:: Information provided ::

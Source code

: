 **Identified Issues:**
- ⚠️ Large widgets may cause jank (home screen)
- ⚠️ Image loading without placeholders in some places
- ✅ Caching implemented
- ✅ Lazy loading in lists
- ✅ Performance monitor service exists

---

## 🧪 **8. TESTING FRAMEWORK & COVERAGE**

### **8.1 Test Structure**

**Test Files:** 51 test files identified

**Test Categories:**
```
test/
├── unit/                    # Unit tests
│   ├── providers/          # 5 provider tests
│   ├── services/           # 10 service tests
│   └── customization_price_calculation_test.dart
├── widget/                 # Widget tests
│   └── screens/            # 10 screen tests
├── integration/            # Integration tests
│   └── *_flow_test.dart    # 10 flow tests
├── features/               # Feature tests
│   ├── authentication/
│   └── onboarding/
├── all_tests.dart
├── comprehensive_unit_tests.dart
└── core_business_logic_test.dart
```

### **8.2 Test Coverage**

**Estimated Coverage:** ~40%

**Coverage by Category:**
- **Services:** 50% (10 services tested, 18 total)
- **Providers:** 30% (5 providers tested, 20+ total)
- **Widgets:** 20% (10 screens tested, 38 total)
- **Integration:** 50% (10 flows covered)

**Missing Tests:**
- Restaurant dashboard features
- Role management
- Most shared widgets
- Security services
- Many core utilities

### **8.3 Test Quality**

:::
:: Information provided ::

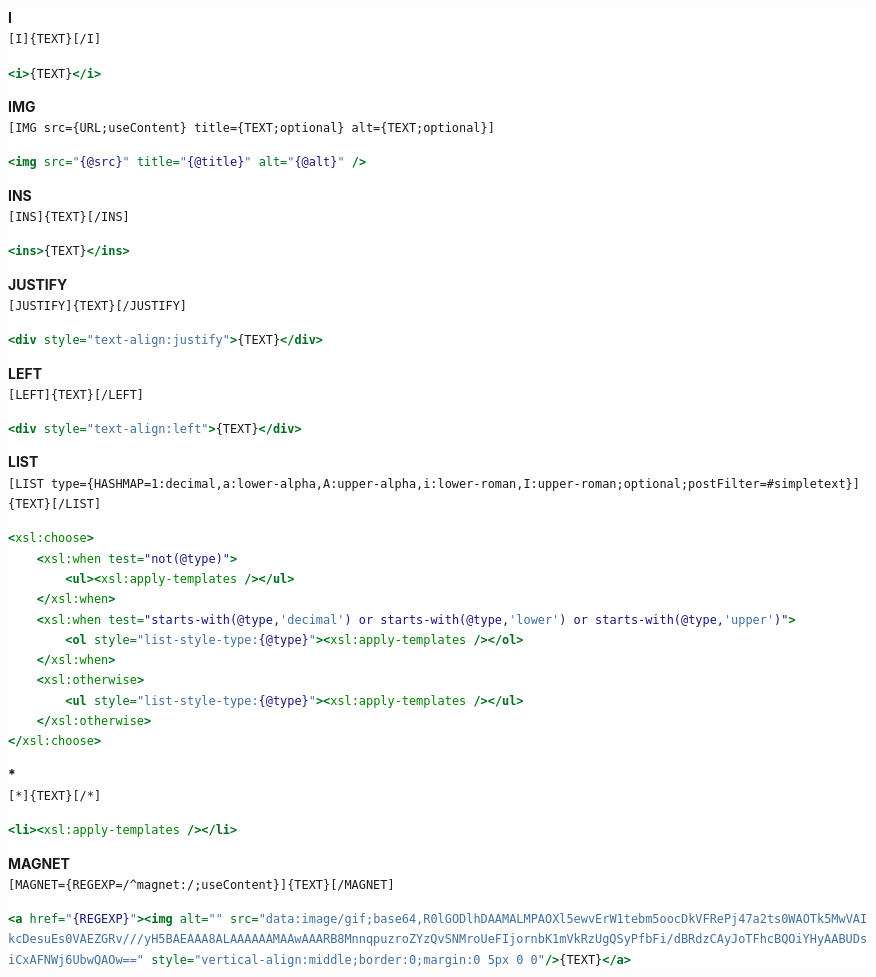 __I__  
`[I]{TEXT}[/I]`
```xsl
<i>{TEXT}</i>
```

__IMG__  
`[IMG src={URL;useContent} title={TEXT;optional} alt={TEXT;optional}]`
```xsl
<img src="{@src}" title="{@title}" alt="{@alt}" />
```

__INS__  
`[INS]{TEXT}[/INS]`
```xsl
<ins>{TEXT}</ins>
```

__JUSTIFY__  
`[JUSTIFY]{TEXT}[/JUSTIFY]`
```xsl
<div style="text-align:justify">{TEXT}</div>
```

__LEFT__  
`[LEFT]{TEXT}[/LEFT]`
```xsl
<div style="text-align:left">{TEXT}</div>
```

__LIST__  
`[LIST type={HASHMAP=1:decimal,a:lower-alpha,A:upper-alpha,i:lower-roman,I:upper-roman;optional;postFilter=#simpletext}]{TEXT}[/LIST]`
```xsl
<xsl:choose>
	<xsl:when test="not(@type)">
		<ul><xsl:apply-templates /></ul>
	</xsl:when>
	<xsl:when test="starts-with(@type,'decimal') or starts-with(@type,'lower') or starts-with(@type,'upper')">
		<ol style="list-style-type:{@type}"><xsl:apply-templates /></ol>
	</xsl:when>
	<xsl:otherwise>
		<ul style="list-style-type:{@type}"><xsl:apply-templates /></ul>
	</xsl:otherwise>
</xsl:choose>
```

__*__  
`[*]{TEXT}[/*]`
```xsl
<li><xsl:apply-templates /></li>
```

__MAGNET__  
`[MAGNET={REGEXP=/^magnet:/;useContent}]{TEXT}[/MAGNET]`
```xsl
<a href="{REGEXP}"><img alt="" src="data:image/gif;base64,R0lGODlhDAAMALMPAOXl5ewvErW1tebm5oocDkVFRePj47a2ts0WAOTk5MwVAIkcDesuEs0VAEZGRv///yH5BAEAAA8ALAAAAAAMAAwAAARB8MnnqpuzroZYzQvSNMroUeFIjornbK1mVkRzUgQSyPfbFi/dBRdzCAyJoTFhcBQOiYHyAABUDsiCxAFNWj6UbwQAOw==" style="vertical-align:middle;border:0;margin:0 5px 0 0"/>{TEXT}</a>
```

:::
:: Information provided ::

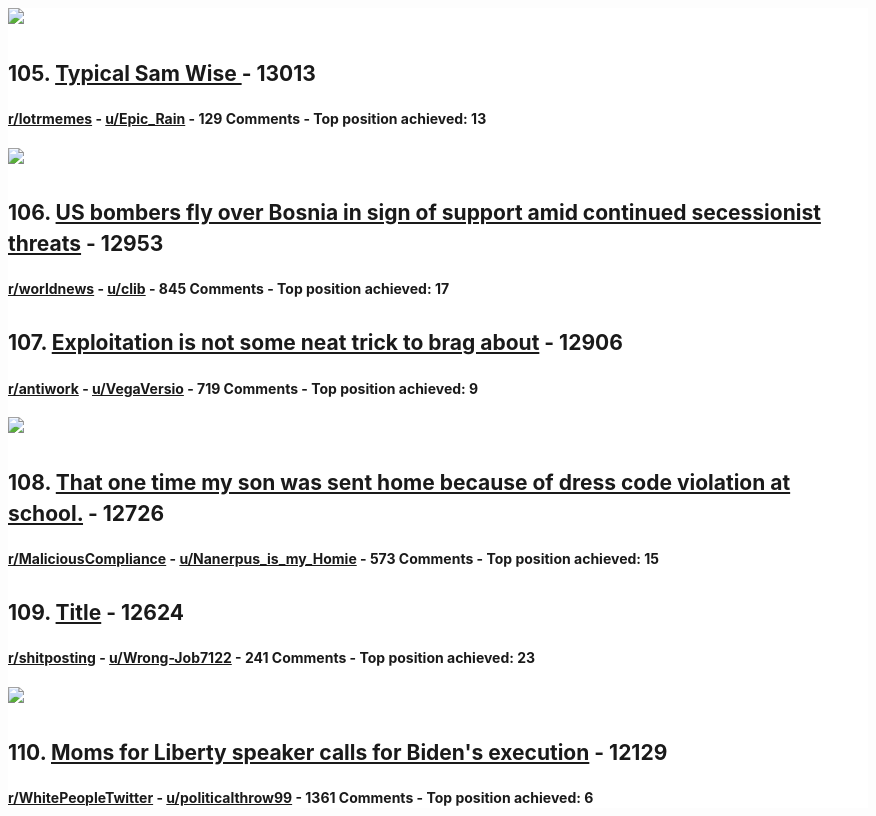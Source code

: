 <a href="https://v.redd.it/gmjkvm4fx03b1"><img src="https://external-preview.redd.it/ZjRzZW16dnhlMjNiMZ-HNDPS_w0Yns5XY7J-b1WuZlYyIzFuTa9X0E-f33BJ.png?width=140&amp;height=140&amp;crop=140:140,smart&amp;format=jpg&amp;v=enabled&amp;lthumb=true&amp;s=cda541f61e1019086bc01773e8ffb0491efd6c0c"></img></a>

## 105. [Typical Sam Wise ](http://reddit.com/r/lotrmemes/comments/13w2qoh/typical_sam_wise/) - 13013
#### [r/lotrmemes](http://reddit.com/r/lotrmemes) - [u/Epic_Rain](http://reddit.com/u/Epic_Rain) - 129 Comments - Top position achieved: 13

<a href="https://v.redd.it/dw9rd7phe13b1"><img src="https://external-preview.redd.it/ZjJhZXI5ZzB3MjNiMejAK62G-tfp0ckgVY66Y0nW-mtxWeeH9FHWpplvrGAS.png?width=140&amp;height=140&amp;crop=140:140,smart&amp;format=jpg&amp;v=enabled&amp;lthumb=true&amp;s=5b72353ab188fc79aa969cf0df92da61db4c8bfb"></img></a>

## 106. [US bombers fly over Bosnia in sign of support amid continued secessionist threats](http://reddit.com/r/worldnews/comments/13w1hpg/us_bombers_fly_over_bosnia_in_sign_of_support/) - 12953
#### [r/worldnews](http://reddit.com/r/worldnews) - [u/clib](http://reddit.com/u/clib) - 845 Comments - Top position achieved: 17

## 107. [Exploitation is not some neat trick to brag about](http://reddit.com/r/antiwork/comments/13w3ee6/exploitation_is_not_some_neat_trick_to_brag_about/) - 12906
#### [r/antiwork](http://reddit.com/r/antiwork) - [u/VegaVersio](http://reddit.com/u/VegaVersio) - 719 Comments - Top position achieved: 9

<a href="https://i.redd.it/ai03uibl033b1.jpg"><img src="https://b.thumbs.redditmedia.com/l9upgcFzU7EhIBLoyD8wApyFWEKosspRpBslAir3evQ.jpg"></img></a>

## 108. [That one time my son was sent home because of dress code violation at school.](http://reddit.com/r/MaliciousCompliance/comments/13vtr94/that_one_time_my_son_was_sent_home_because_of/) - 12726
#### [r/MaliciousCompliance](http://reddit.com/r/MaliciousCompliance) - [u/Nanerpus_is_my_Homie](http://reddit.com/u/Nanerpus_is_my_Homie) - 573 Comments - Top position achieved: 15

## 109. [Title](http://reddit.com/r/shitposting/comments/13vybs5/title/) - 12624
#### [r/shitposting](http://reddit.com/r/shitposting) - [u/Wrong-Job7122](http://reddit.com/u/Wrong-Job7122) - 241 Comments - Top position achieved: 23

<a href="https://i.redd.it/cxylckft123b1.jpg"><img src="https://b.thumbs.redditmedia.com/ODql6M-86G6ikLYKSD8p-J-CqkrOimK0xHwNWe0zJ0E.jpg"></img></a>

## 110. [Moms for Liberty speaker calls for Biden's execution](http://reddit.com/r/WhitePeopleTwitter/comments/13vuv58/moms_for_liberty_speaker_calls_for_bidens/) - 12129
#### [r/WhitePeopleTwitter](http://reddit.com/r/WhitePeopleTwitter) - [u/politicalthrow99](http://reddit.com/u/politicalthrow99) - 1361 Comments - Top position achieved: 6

:::

■ Task instructions:
Give the number of lines in the data that contain the string "decimal", and nothing else.

■ Exercise result:
2